Je veux d’abord vous féliciter, les élus et les services, pour la présentation de ce budget, dans un contexte qui reste compliqué, tant sur les conditions de réalisations, que sur les incertitudes de la conjoncture. A première vue, plusieurs éléments de ce budget pourraient nous apparaître comme positifs. Mais regardons-y de plus prêt.

Parlons d’abord des associations. Cela fait plusieurs années que nous vous réclamons une revalorisation des subventions aux associations, véritable rempart social pour les lilloise et les lillois dans cette période difficile. La forte mobilisation ce mercredi des centres sociaux – nous en reparlerons au cours de ce conseil – en est un indice. Justement, vous annoncez une augmentation du budget alloué aux associations de 0,4 % dont 82 000 euros supplémentaires pour les centres sociaux et 157 000 euros pour les crèches associatives. Fort bien. Mais que pèsent ces 82 000 euros face aux réelles difficultés des centres sociaux, confrontés à une hausse légitime – au regard de l’inflation – de leur masse salariale ? Que pèsent ces 116 000 euros supplémentaires au budget total des associations quand vous en promettez déjà 239 000 aux centres sociaux et aux crèches ? Une baisse pour les autres. C’est déshabiller Pierre pour habiller Paul. N’oublions pas d’ailleurs les APU qui ont perdu leurs financements du Département et qui doivent gérer toujours plus de cas avec des moyens bien inférieurs. Au passage, nous n’arrivons pas à nous expliquer pourquoi celle de Fives est la seule à ne toucher que 15 000 euros contre 30 000 pour les autres APU alors que nous sommes dans un quartier très touché par la précarité et la nécessité de renouvellement urbain. Que pèsent alors ces 0,4 % face aux 5 % d’inflations en 2023 et en 2022 ? Cela fait plusieurs années que nous vous alertons sur le fait qu’un budget qui n’augmente pas quand l’inflation sévit, c’est en réalité une baisse. Nous avons fait le calcul. En euros constant, par rapport à 2020, c’est une baisse réelle de 14 % du budget des associations, quand on a déduit l’inflation. Madame le maire, le compte n’y est pas.
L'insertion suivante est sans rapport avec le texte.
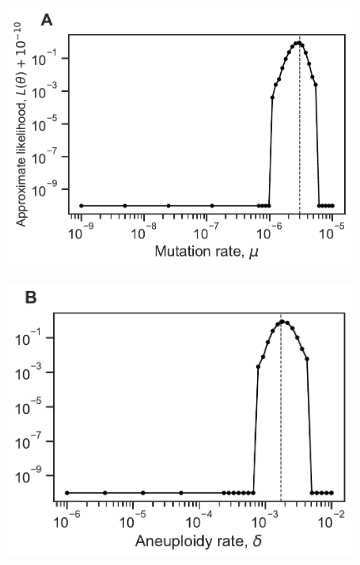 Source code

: \documentclass[12pt]{extarticle}
\begin{document}
\begin{figure}[p]
  \centering
  \begin{subfigure}{0.3\textwidth}
      \includegraphics[width=\textwidth]{../figures/sensitivity-A.pdf}      
      \label{fig:sensitivity-mutation}
  \end{subfigure}
  \begin{subfigure}{0.3\textwidth}
      \includegraphics[width=\textwidth]{../figures/sensitivity-B.pdf}      
      \label{fig:sensitivity-aneuploidy}
  \end{subfigure}
  \\
   \begin{subfigure}{0.3\textwidth}

\end{subfigure}
\end{figure}
\end{document}
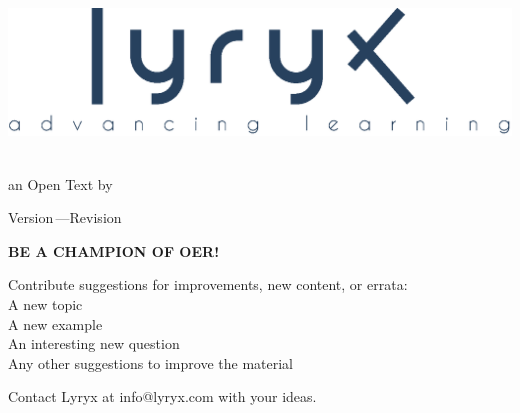 \setcounter{page}{1}
\thispagestyle{empty}
\vspace{-3em}
\begin{center}
	\includegraphics[width=.4\textwidth]{images/LyryxLogo.eps}
\end{center}

\vspace{-2em}

\begin{center}
 {\fontsize{24pt}{22pt}\selectfont \textcolor{titletextcolour}{\booktitle}} \\ 
{\fontsize{16pt}{20pt}\selectfont \textcolor{titlepagecolour}{an Open Text}} {\fontsize{16pt}{20pt}\selectfont\textcolor{titlepagecolour}{ by \bookauthor}}

\smallskip

 {\fontsize{16pt}{20pt}\selectfont\textcolor{titlepagecolour}{Version\,\version \enskip---\enskip Revision\,\revision}} 
\end{center}

\setlength{\parskip}{0pt}

\vfill


\begin{center} 
\fontsize{14pt}{16pt}\selectfont\textcolor{titlepagecolour}{\textbf{BE A CHAMPION OF OER!}}
\end{center}

\begin{center}
Contribute suggestions for improvements, new content, or errata: \\
A new topic \\
A new example \\
An interesting new question \\
Any other suggestions to improve the material

\medskip

\noindent Contact Lyryx at \textcolor{titlepagecolour}{info@lyryx.com} with your ideas.
\end{center}

\vfill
Parlons ensuite des investissements, qui devraient augmenter avec 130M d’ouverture de crédits pour 2024, et une priorité encore affichée pour la transition écologique avec 43 millions pour la performance énergétique et environnementale et 26 millions pour la métamorphose paysagère soit plus de la moitié du budget investissement pour ces deux chapitres. Mais rappelons nous 2022 – puisque nous n’avons pas encore les chiffres définitifs de 2023. Vous nous aviez annoncé 115 millions d’investissements, vous en aviez réalisé 84. Les investissements de performance énergétique et rénovation environnementale devaient être la priorité avec 28,4 millions d’euros soit 21 % des investissements. Vous en aviez réalisé à peine la moitié avec 15 millions, ce qui en faisait finalement le second poste d’investissement. Même chose en 2021 puisque seulement la moitié des 17 millions investissements prévus dans ce chapitre avait été réalisés ce qui l’avait fait chuté de la 1ère place promise à la 3e place effective. C’est pourtant le domaine le plus important pour lutter contre le changement climatique et faire baisser la facture énergétique de la ville.

Avec le retard sur les investissements qui a été pris depuis le début du mandat, arriverons-nous réellement à réaliser les investissements conséquents qui sont prévus pour la fin du mandat ? Permettez-nous d’en douter. Nous avons bien peur que dans ce domaine aussi, à la fin, le compte n’y soit pas.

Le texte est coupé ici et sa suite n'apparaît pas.